Dan firman Allah Ta’ala,
وَقَضَى رَبُّكَ أَلا تَعْبُدُوا إِلا إِيَّاهُ وَبِالْوَالِدَيْنِ إِحْسَانًا إِمَّا يَبْلُغَنَّ عِنْدَكَ الْكِبَرَ أَحَدُهُمَا أَوْ كِلاهُمَا فَلا تَقُلْ لَهُمَا أُفٍّ وَلا تَنْهَرْهُمَا وَقُلْ لَهُمَا قَوْلا كَرِيمًا وَاخْفِضْ لَهُمَا جَنَاحَ الذُّلِّ مِنَ الرَّحْمَةِ وَقُلْ رَبِّ ارْحَمْهُمَا كَمَا رَبَّيَانِي صَغِيرًا
الإسراء : 23، 24
“Dan Tuhanmu telah memerintahkan supaya kamu jangan menyembah selain Dia dan hendaklah kamu berbuat baik pada ibu bapakmu dengan sebaik-baiknya. Jika salah seorang di antara keduanya atau kedua-duanya sampai berumur lanjut dalam pemeliharaanmu, maka sekali-kali janganlah kamu mengatakan kepada keduanya perkataan "ah" dan janganlah kamu membentak mereka dan ucapkanlah kepada mereka perkataan yang mulia. Dan rendahkanlah dirimu terhadap mereka berdua dengan penuh kesayangan dan ucapkanlah: "Wahai Tuhanku, kasihilah mereka keduanya, sebagaimana mereka berdua telah mendidik aku waktu kecil.” (QS. Al-Isra’ : 23-24).

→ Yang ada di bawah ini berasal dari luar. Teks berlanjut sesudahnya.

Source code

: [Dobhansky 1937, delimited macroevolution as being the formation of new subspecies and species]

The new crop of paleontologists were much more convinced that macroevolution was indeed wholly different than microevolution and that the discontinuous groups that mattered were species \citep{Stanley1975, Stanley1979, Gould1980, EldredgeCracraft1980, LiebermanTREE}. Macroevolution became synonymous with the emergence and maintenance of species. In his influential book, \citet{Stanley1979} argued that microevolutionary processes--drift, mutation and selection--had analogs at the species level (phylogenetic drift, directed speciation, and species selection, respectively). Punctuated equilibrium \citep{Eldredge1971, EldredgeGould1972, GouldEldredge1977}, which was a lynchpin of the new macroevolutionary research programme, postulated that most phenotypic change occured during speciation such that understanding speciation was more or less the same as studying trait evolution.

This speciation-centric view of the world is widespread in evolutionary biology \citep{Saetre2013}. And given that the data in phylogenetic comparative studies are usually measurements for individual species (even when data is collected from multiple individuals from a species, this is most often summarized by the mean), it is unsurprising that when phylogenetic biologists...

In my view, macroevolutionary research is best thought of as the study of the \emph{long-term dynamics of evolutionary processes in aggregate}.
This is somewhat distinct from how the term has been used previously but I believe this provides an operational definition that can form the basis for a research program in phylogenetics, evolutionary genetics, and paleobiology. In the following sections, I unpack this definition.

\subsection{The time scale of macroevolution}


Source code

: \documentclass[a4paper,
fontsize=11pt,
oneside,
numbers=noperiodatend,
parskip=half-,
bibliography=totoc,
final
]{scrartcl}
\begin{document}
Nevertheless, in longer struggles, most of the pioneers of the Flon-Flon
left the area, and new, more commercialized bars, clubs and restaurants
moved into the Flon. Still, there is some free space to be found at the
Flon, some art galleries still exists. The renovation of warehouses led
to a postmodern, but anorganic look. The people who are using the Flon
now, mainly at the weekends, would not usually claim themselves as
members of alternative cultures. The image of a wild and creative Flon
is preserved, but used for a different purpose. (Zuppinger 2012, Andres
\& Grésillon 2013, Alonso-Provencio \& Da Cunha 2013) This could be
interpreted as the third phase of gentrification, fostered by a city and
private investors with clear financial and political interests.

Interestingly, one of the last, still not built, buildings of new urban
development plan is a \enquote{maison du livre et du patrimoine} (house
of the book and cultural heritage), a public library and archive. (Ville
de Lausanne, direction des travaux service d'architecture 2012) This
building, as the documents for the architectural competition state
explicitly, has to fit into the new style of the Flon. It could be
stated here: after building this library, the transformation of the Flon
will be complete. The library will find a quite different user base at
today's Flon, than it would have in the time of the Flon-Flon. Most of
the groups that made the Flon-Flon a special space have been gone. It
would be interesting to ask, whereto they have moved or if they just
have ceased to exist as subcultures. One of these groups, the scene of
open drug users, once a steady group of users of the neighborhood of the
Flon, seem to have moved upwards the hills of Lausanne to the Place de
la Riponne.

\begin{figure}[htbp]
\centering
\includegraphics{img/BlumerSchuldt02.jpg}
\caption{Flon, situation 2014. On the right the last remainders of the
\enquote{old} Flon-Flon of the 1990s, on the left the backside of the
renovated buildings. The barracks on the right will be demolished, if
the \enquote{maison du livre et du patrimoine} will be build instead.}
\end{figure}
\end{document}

وروى ابن ماجه (2781) عَنْ مُعَاوِيَةَ بْنِ جَاهِمَةَ السُّلَمِيِّ رضي الله عنه قَال َ: أَتَيْتُ رَسُولَ اللَّهِ صَلَّى اللَّهُ عَلَيْهِ وَسَلَّمَ فَقُلْتُ : يَا رَسُولَ اللَّهِ إِنِّي كُنْتُ أَرَدْتُ الْجِهَادَ مَعَكَ أَبْتَغِي بِذَلِكَ وَجْهَ اللَّهِ وَالدَّارَ الآخِرَةَ : قَالَ : وَيْحَكَ أَحَيَّةٌ أُمُّكَ ؟ قُلْتُ : نَعَمْ . قَالَ : ارْجِعْ فَبَرَّهَا . ثُمَّ أَتَيْتُهُ مِنْ الْجَانِبِ الآخَرِ فَقُلْتُ : يَا رَسُولَ اللَّهِ ، إِنِّي كُنْتُ أَرَدْتُ الْجِهَادَ مَعَكَ أَبْتَغِي بِذَلِكَ وَجْهَ اللَّهِ وَالدَّارَ الآخِرَةَ ، قَالَ : وَيْحَكَ ! أَحَيَّةٌ أُمُّكَ ؟ قُلْتُ : نَعَمْ يَا رَسُولَ اللَّهِ . قَالَ : فَارْجِعْ إِلَيْهَا فَبَرَّهَا . ثُمَّ أَتَيْتُهُ مِنْ أَمَامِهِ فَقُلْتُ : يَا رَسُولَ اللَّهِ ، إِنِّي كُنْتُ أَرَدْتُ الْجِهَادَ مَعَكَ أَبْتَغِي بِذَلِكَ وَجْهَ اللَّهِ وَالدَّارَ الآخِرَةَ ، قَالَ : وَيْحَكَ ! أَحَيَّةٌ أُمُّكَ ؟ قُلْتُ : نَعَمْ يَا رَسُولَ اللَّهِ . قَالَ : وَيْحَكَ الْزَمْ رِجْلَهَا فَثَمَّ الْجَنَّةُ ) صححه الألباني في صحيح سنن ابن ماجة . وهو عند النسائي (3104) بلفظ : ( فَالْزَمْهَا فَإِنَّ الْجَنَّةَ تَحْتَ رِجْلَيْهَا )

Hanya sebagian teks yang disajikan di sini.